Justice Stevens has a new Op-Ed promoting his new book about Six Amendments to add to the Constitution (I listed them here). There is a glaring error in the first sentence.

Following the massacre of grammar-school children in Newtown, Conn., in December 2012, high-powered automatic weapons have been used to kill innocent victims in more senseless public incidents.

No. There were no “high-powered automatic weapons.” A semi-automatic rifle was used. Automatic weapons are illegal under federal law. Semi-automatic rifles are legal. And those rulings predate Heller. I appreciate that he does not agree with Scalia about the nature of the Second Amendment, but at least get your facts right.

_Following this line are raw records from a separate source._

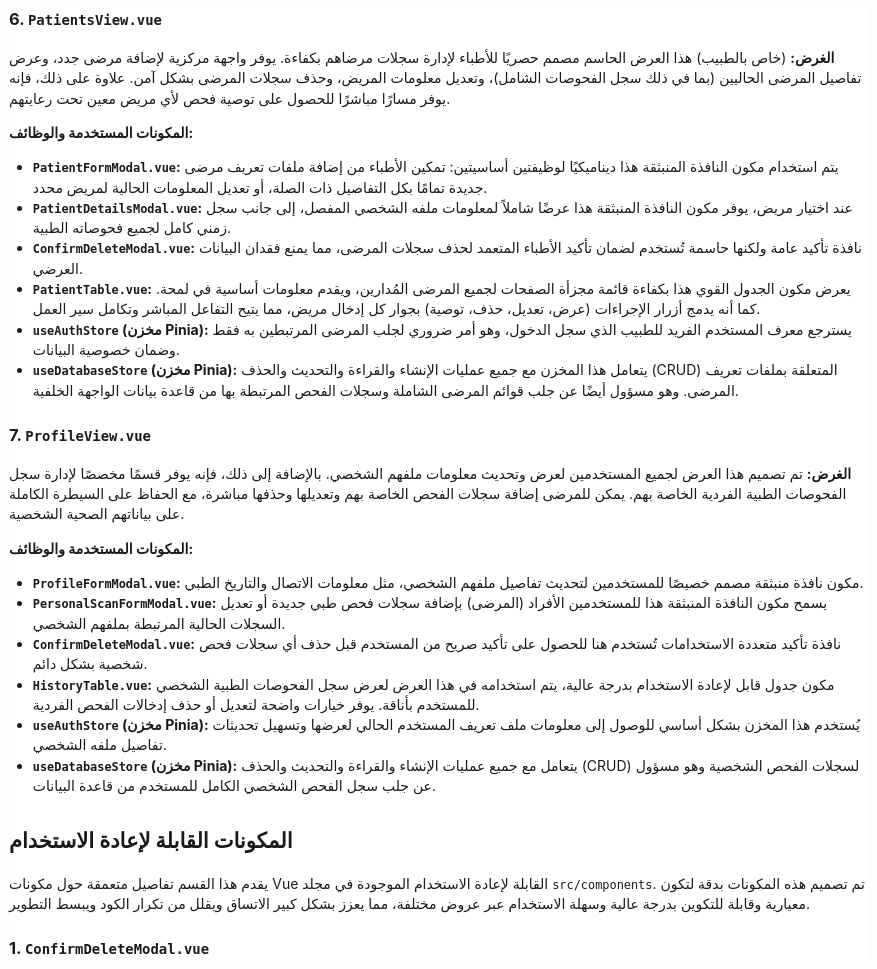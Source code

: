### 6. `PatientsView.vue`

**الغرض:** (خاص بالطبيب) هذا العرض الحاسم مصمم حصريًا للأطباء لإدارة سجلات مرضاهم بكفاءة. يوفر واجهة مركزية لإضافة مرضى جدد، وعرض تفاصيل المرضى الحاليين (بما في ذلك سجل الفحوصات الشامل)، وتعديل معلومات المريض، وحذف سجلات المرضى بشكل آمن. علاوة على ذلك، فإنه يوفر مسارًا مباشرًا للحصول على توصية فحص لأي مريض معين تحت رعايتهم.

**المكونات المستخدمة والوظائف:**
- **`PatientFormModal.vue`:** يتم استخدام مكون النافذة المنبثقة هذا ديناميكيًا لوظيفتين أساسيتين: تمكين الأطباء من إضافة ملفات تعريف مرضى جديدة تمامًا بكل التفاصيل ذات الصلة، أو تعديل المعلومات الحالية لمريض محدد.
- **`PatientDetailsModal.vue`:** عند اختيار مريض، يوفر مكون النافذة المنبثقة هذا عرضًا شاملاً لمعلومات ملفه الشخصي المفصل، إلى جانب سجل زمني كامل لجميع فحوصاته الطبية.
- **`ConfirmDeleteModal.vue`:** نافذة تأكيد عامة ولكنها حاسمة تُستخدم لضمان تأكيد الأطباء المتعمد لحذف سجلات المرضى، مما يمنع فقدان البيانات العرضي.
- **`PatientTable.vue`:** يعرض مكون الجدول القوي هذا بكفاءة قائمة مجزأة الصفحات لجميع المرضى المُدارين، ويقدم معلومات أساسية في لمحة. كما أنه يدمج أزرار الإجراءات (عرض، تعديل، حذف، توصية) بجوار كل إدخال مريض، مما يتيح التفاعل المباشر وتكامل سير العمل.
- **`useAuthStore` (مخزن Pinia):** يسترجع معرف المستخدم الفريد للطبيب الذي سجل الدخول، وهو أمر ضروري لجلب المرضى المرتبطين به فقط وضمان خصوصية البيانات.
- **`useDatabaseStore` (مخزن Pinia):** يتعامل هذا المخزن مع جميع عمليات الإنشاء والقراءة والتحديث والحذف (CRUD) المتعلقة بملفات تعريف المرضى. وهو مسؤول أيضًا عن جلب قوائم المرضى الشاملة وسجلات الفحص المرتبطة بها من قاعدة بيانات الواجهة الخلفية.

### 7. `ProfileView.vue`

**الغرض:** تم تصميم هذا العرض لجميع المستخدمين لعرض وتحديث معلومات ملفهم الشخصي. بالإضافة إلى ذلك، فإنه يوفر قسمًا مخصصًا لإدارة سجل الفحوصات الطبية الفردية الخاصة بهم. يمكن للمرضى إضافة سجلات الفحص الخاصة بهم وتعديلها وحذفها مباشرة، مع الحفاظ على السيطرة الكاملة على بياناتهم الصحية الشخصية.

**المكونات المستخدمة والوظائف:**
- **`ProfileFormModal.vue`:** مكون نافذة منبثقة مصمم خصيصًا للمستخدمين لتحديث تفاصيل ملفهم الشخصي، مثل معلومات الاتصال والتاريخ الطبي.
- **`PersonalScanFormModal.vue`:** يسمح مكون النافذة المنبثقة هذا للمستخدمين الأفراد (المرضى) بإضافة سجلات فحص طبي جديدة أو تعديل السجلات الحالية المرتبطة بملفهم الشخصي.
- **`ConfirmDeleteModal.vue`:** نافذة تأكيد متعددة الاستخدامات تُستخدم هنا للحصول على تأكيد صريح من المستخدم قبل حذف أي سجلات فحص شخصية بشكل دائم.
- **`HistoryTable.vue`:** مكون جدول قابل لإعادة الاستخدام بدرجة عالية، يتم استخدامه في هذا العرض لعرض سجل الفحوصات الطبية الشخصي للمستخدم بأناقة. يوفر خيارات واضحة لتعديل أو حذف إدخالات الفحص الفردية.
- **`useAuthStore` (مخزن Pinia):** يُستخدم هذا المخزن بشكل أساسي للوصول إلى معلومات ملف تعريف المستخدم الحالي لعرضها وتسهيل تحديثات تفاصيل ملفه الشخصي.
- **`useDatabaseStore` (مخزن Pinia):** يتعامل مع جميع عمليات الإنشاء والقراءة والتحديث والحذف (CRUD) لسجلات الفحص الشخصية وهو مسؤول عن جلب سجل الفحص الشخصي الكامل للمستخدم من قاعدة البيانات.

## المكونات القابلة لإعادة الاستخدام

يقدم هذا القسم تفاصيل متعمقة حول مكونات Vue القابلة لإعادة الاستخدام الموجودة في مجلد `src/components`. تم تصميم هذه المكونات بدقة لتكون معيارية وقابلة للتكوين بدرجة عالية وسهلة الاستخدام عبر عروض مختلفة، مما يعزز بشكل كبير الاتساق ويقلل من تكرار الكود ويبسط التطوير.

### 1. `ConfirmDeleteModal.vue`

Same for Virginia, Colorado, and Arizona, semi-automatic weapons were used, not automatic weapons.

Thus, even as generously construed in Heller, the Second Amendment provides no obstacle to regulations prohibiting the ownership or use of the sorts of automatic weapons used in the tragic multiple killings in Virginia, Colorado and Arizona in recent years.

Though, he is right in his second and third sentences.

Those killings, however, are only a fragment of the total harm caused by the misuse of firearms. Each year, more than 30,000 people die in the United States in firearm-related incidents. Many of those deaths involve handguns.

Deaths by mass shootings are a tiny, tiny fraction of gun deaths, as I discuss in The Shooting Cycle. The overwhelming majority of gundeaths are from the handgun–the very gun that was protected in Heller.

By the way, Stevens’s amendment to the Second Amendment doesn’t even make sense.

 A well regulated Militia, being necessary to the security of a free State, the right of the people to keep and bear arms when serving in the Militia shall not be infringed.

Why would there be an individual right to keep and bear arms in the militia? Could a commanding officer not take away a militiaman’s rifle because of the Second Amendment? Almost certainly the right in the militia would have to be collective.

Taking Stevens’s dissent in Heller seriously would require more than adding five words. How bout this:

 A well regulated Militia, being necessary to the security of a free State, the right of the states to maintain militias shall not be infringed.

It would make no mention of keeping and bearing arms.

I’ve resisted the urge to review Stevens’s book, which I have a copy of. I have too many other projects to pursue.